Section 253 of the Telecom Act says that nobody can write laws or 
regulations that preempt "any entity" from entering the telecom 
business.  The Act gives the FCC the power to preempt such laws and 
regulations.

But, the Supreme Court has ruled that municipalities are subdivisions of 
the states - and the states can do whatever they want in regulating 
their piece parts.  So the FCC can't pre-empt the States in a lot of 
these cases.  A good summary, with citations, is at 
http://www.techlawjournal.com/topstories/2004/20040324b.asp

But.........  the Supreme Court decision waffled on municipal utilities 
that are organized as independent authorities (i.e., separate legal 
entities).  I don't believe that's been tested up the chain to the 
Supreme Court - and I'll note that most of the successful municipal 
telecom. projects have been by electric power boards.  (But that success 
probably has more to do with those entities already being operating 
entities, with people, customers, billing, rights-of-way, and a need to 
string fiber for their own purposes.)

I'm also not clear on where the Supreme Court leaves "home rule" states, 
where municipalities are more at arms length from.  Any lawyers here who 
can comment?

Some more discussion at http://www.baller.com/pdfs/jmt_barriers.pdf -- 
from Jim Baller, who is a very sharp attorney who does a lot of work for 
municipalities, on telecom.

Miles Fidelman


Jay Ashworth wrote:
> For the record, Eric, I'm certain that states can preempt municipalities.

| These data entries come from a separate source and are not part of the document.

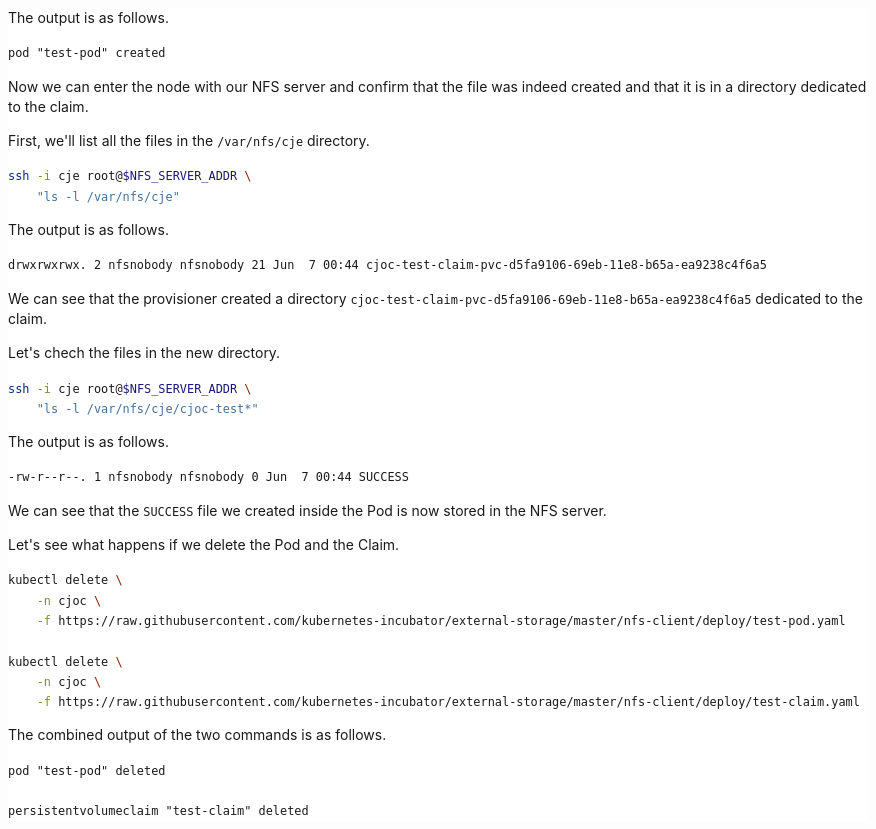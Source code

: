 The output is as follows.

```
pod "test-pod" created
```

Now we can enter the node with our NFS server and confirm that the file was indeed created and that it is in a directory dedicated to the claim.

First, we'll list all the files in the `/var/nfs/cje` directory.

```bash
ssh -i cje root@$NFS_SERVER_ADDR \
    "ls -l /var/nfs/cje"
```

The output is as follows.

```
drwxrwxrwx. 2 nfsnobody nfsnobody 21 Jun  7 00:44 cjoc-test-claim-pvc-d5fa9106-69eb-11e8-b65a-ea9238c4f6a5
```

We can see that the provisioner created a directory `cjoc-test-claim-pvc-d5fa9106-69eb-11e8-b65a-ea9238c4f6a5` dedicated to the claim.

Let's chech the files in the new directory.

```bash
ssh -i cje root@$NFS_SERVER_ADDR \
    "ls -l /var/nfs/cje/cjoc-test*"
```

The output is as follows.

```
-rw-r--r--. 1 nfsnobody nfsnobody 0 Jun  7 00:44 SUCCESS
```

We can see that the `SUCCESS` file we created inside the Pod is now stored in the NFS server.

Let's see what happens if we delete the Pod and the Claim.

```bash
kubectl delete \
    -n cjoc \
    -f https://raw.githubusercontent.com/kubernetes-incubator/external-storage/master/nfs-client/deploy/test-pod.yaml

kubectl delete \
    -n cjoc \
    -f https://raw.githubusercontent.com/kubernetes-incubator/external-storage/master/nfs-client/deploy/test-claim.yaml
```

The combined output of the two commands is as follows.

```
pod "test-pod" deleted

persistentvolumeclaim "test-claim" deleted
```
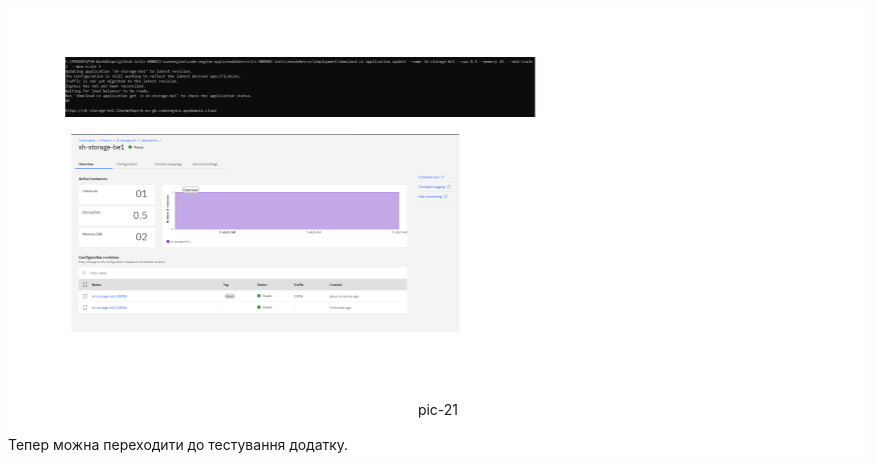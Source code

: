 <kbd><img src="/assets/img/posts/2023-05-11-ibmcloud-codeengine/doc/pic-21.png" /></kbd>
<p style="text-align: center;"><a name="pic-21">pic-21</a></p>


Тепер можна переходити до тестування додатку.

The question is can FCC preempt States?
> - jra
>
>
> On July 24, 2014 5:18:26 PM EDT, Eric Brunner-Williams <brunner at nic-naa.net> wrote:
>> For those interested, first in my morning's inbox is a letter from
>> Oregon State Senator Bruce Starr (R-15, Hillsboro), and Nevada State
>> Senator Debbie Smith (D-13), President and President-elect,
>> respectively, of the National Conference of State Legislatures to FCC
>> Chairman Thomas Wheeler, expressing their firm conviction as of Tuesday
>>
>> of this week that states have the constitutional authority to preempt
>> municipalities in the domain of communications infrastructure.
>>
>> The letter is not a legal memo, so it expresses little of any use.
>> Anyone wanting a copy can probably find it on either the FCC or the
>> NCSL
>> websites.
>>
>> Next is "by hand" of today from Jim Baller, retained by the Electrical
>> Power Board of the City of Chatanooga, to the FCC. It is a 64pp legal
>> memo constituting a "Petition for Removal of Barriers to Broadband
>> Investment and Competition", that is, an argument that Section 706 of
>> the Telecommunication Act of 1996 takes precedence over Tenn. Code Ann.
>>
>> § 7-52-601 ("Section 601").
>>
>> Here is the link:
>> https://www.epb.net/downloads/legal/EPB-FCCPetition.pdf
>>
>> I expect the second correspondence will make more interesting reading.
>>
>> Eric


-- 
In theory, there is no difference between theory and practice.